An atmosphere of quiet reverence perfuses the Rare Books room in Coates Library. The carpeted floor and weathered furniture lend a close, cozy ambiance, and each of the hundreds of books lining the walls almost breathes with character, history and knowledge.
It is this knowledge that students seek when they come to the Special Collections section of the library, a valuable resource for many research topics. However, students might easily be overwhelmed by such a vast array of materials without any guidance. That’s where the Special Collections staff come in.
According to Colleen Hoelscher, a Special Collections librarian, her job is all about helping patrons. From the time she gets to work at 8:30 a.m. to when she leaves at 5 p.m., Hoelscher answers phone and email queries about research, teaches classes or gives tours of the special collections area, processes digitized material and, of course, spends her afternoons — when the Rare Books room is open — available to people who come into Special Collections seeking help.
“A lot of the time that I spend is working with students or faculty members on their research,” Hoelscher said.
For example, two classes that she’s working with right now are researching Trinity sports history and the civil rights movement in San Antonio. Hoelscher explained that she is learning more about each topic through the process of assisting students — a side effect she appreciates.
“Every day I’m helping someone with different kinds of research, so I learn about all different things,” Hoelscher said.
For example, one of her favorite pieces from the collection is a picture of Trinity’s 1912 basketball team.
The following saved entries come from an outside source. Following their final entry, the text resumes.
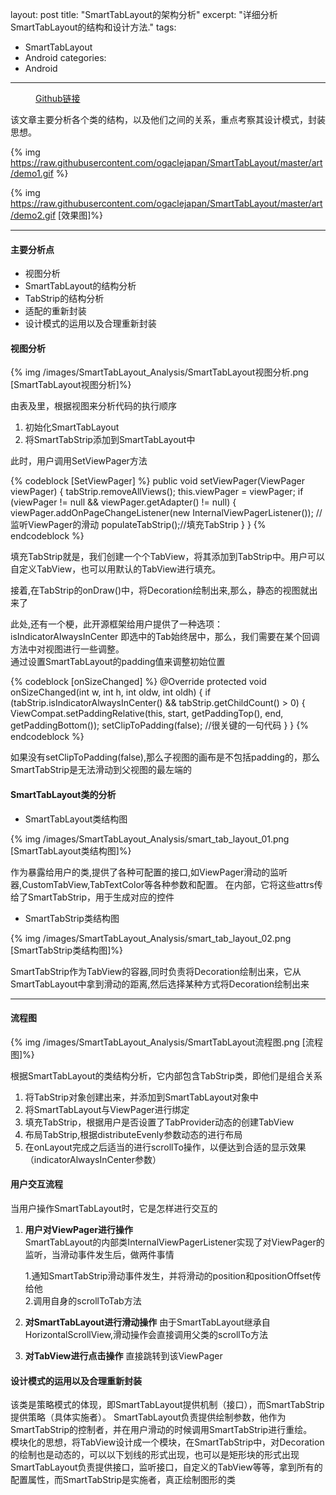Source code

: layout: post
title: "SmartTabLayout的架构分析"
excerpt: "详细分析SmartTabLayout的结构和设计方法."
tags: 
- SmartTabLayout
- Android
categories:
- Android
---

<figure class="half">
	<a href="https://github.com/ogaclejapan/SmartTabLayout">Github链接</a>
</figure>

该文章主要分析各个类的结构，以及他们之间的关系，重点考察其设计模式，封装思想。   


{% img https://raw.githubusercontent.com/ogaclejapan/SmartTabLayout/master/art/demo1.gif %}

{% img https://raw.githubusercontent.com/ogaclejapan/SmartTabLayout/master/art/demo2.gif  [效果图]%}

<!-- more --> 

---

#### 主要分析点  

* 视图分析
* SmartTabLayout的结构分析
* TabStrip的结构分析
* 适配的重新封装
* 设计模式的运用以及合理重新封装


#### 视图分析
{% img /images/SmartTabLayout_Analysis/SmartTabLayout视图分析.png  [SmartTabLayout视图分析]%}

由表及里，根据视图来分析代码的执行顺序

1. 初始化SmartTabLayout
2. 将SmartTabStrip添加到SmartTabLayout中

此时，用户调用SetViewPager方法

{% codeblock [SetViewPager] %}
	public void setViewPager(ViewPager viewPager) {
	        tabStrip.removeAllViews();
	        this.viewPager = viewPager;
	        if (viewPager != null && viewPager.getAdapter() != null) {
	            viewPager.addOnPageChangeListener(new InternalViewPagerListener()); //监听ViewPager的滑动
	            populateTabStrip();//填充TabStrip
	        }
	}
{% endcodeblock %}

填充TabStrip就是，我们创建一个个TabView，将其添加到TabStrip中。用户可以自定义TabView，也可以用默认的TabView进行填充。

接着,在TabStrip的onDraw()中，将Decoration绘制出来,那么，静态的视图就出来了

此处,还有一个梗，此开源框架给用户提供了一种选项：isIndicatorAlwaysInCenter
即选中的Tab始终居中，那么，我们需要在某个回调方法中对视图进行一些调整。  
通过设置SmartTabLayout的padding值来调整初始位置

{% codeblock [onSizeChanged] %}
    @Override
    protected void onSizeChanged(int w, int h, int oldw, int oldh) {
        if (tabStrip.isIndicatorAlwaysInCenter() && tabStrip.getChildCount() > 0) {
            ViewCompat.setPaddingRelative(this, start, getPaddingTop(), end, getPaddingBottom());
            setClipToPadding(false); //很关键的一句代码
        }
    }
{% endcodeblock %}

如果没有setClipToPadding(false),那么子视图的画布是不包括padding的，那么SmartTabStrip是无法滑动到父视图的最左端的

#### SmartTabLayout类的分析

* SmartTabLayout类结构图  

{% img /images/SmartTabLayout_Analysis/smart_tab_layout_01.png  [SmartTabLayout类结构图]%}

作为暴露给用户的类,提供了各种可配置的接口,如ViewPager滑动的监听器,CustomTabView,TabTextColor等各种参数和配置。
在内部，它将这些attrs传给了SmartTabStrip，用于生成对应的控件


* SmartTabStrip类结构图  

{% img /images/SmartTabLayout_Analysis/smart_tab_layout_02.png  [SmartTabStrip类结构图]%}

SmartTabStrip作为TabView的容器,同时负责将Decoration绘制出来，它从SmartTabLayout中拿到滑动的距离,然后选择某种方式将Decoration绘制出来

---

#### 流程图

  {% img /images/SmartTabLayout_Analysis/SmartTabLayout流程图.png  [流程图]%}

  根据SmartTabLayout的类结构分析，它内部包含TabStrip类，即他们是组合关系    

  1. 将TabStrip对象创建出来，并添加到SmartTabLayout对象中
  2. 将SmartTabLayout与ViewPager进行绑定  
  3. 填充TabStrip，根据用户是否设置了TabProvider动态的创建TabView  
  4. 布局TabStrip,根据distributeEvenly参数动态的进行布局  
  5. 在onLayout完成之后适当的进行scrollTo操作，以便达到合适的显示效果（indicatorAlwaysInCenter参数）  
  
#### 用户交互流程
  
  当用户操作SmartTabLayout时，它是怎样进行交互的  
  1. **用户对ViewPager进行操作**  
     SmartTabLayout的内部类InternalViewPagerListener实现了对ViewPager的监听，当滑动事件发生后，做两件事情  

     1.通知SmartTabStrip滑动事件发生，并将滑动的position和positionOffset传给他  
     2.调用自身的scrollToTab方法

  2. **对SmartTabLayout进行滑动操作**
     由于SmartTabLayout继承自HorizontalScrollView,滑动操作会直接调用父类的scrollTo方法

  3. **对TabView进行点击操作**
     直接跳转到该ViewPager


#### 设计模式的运用以及合理重新封装

  该类是策略模式的体现，即SmartTabLayout提供机制（接口），而SmartTabStrip提供策略（具体实施者）。
  SmartTabLayout负责提供绘制参数，他作为SmartTabStrip的控制者，并在用户滑动的时候调用SmartTabStrip进行重绘。  
  模块化的思想，将TabView设计成一个模块，在SmartTabStrip中，对Decoration的绘制也是动态的，可以以下划线的形式出现，也可以是矩形块的形式出现  
  SmartTabLayout负责提供接口，监听接口，自定义的TabView等等，拿到所有的配置属性，而SmartTabStrip是实施者，真正绘制图形的类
Why does she like it so much? Is it for the historical aspect? The school pride? Nope.
“They are ridiculously good looking. I swear one of the guys looks like Zac Efron, like they are so, so handsome,” Hoelscher said.
Meredith Elsik, senior reference assistant, is tempted to agree with Hoelscher about her favorite item.
“They are handsome, but there are also other photographs that are really fun to see,” Elsik said.
She especially enjoys looking at old photos that depict what life was like at Trinity decades and even centuries ago.
“There are photos of other sports teams as well as of students on campus that give more of an idea of what life on the campus was like back in Waxahachie or during early years on this campus,” Elsik wrote in an email interview.
Elsik works at the circulation desk when she gets to the library at 8 a.m., and then goes downstairs to Special Collections once it opens at 1:15 p.m. She sits behind the desk in the Rare Books room, ready to help answer any questions students may have, whether about Special Collections research or the library in general.
“My favorite aspect [of the job] is having the opportunity to work with students and help students,” Elsik said.
Elsik also enjoys learning random tidbits of information that she wouldn’t find otherwise.
For example, she once worked on an exhibit for special collections that was focused on Trinity’s commencement. In doing research for the exhibit, she found out that in 1946, commencement was cancelled due to a polio outbreak in San Antonio. The city had advised the university not to have the ceremony because it was trying to discourage large gatherings of people. The students had to get their diplomas by mail that year.
“It’s amazing the different things you find out — these little facts that nobody knows,” Elsik said.
Elsik and Hoelscher aren’t the only ones down in Special Collections, though. They have a student worker, sophomore Jamiless Lopez, who has been working there for two years.
Lopez usually only works four days a week for about two hours a day, and she doesn’t help students with research. Instead, she usually scans documents for preservation and organization purposes.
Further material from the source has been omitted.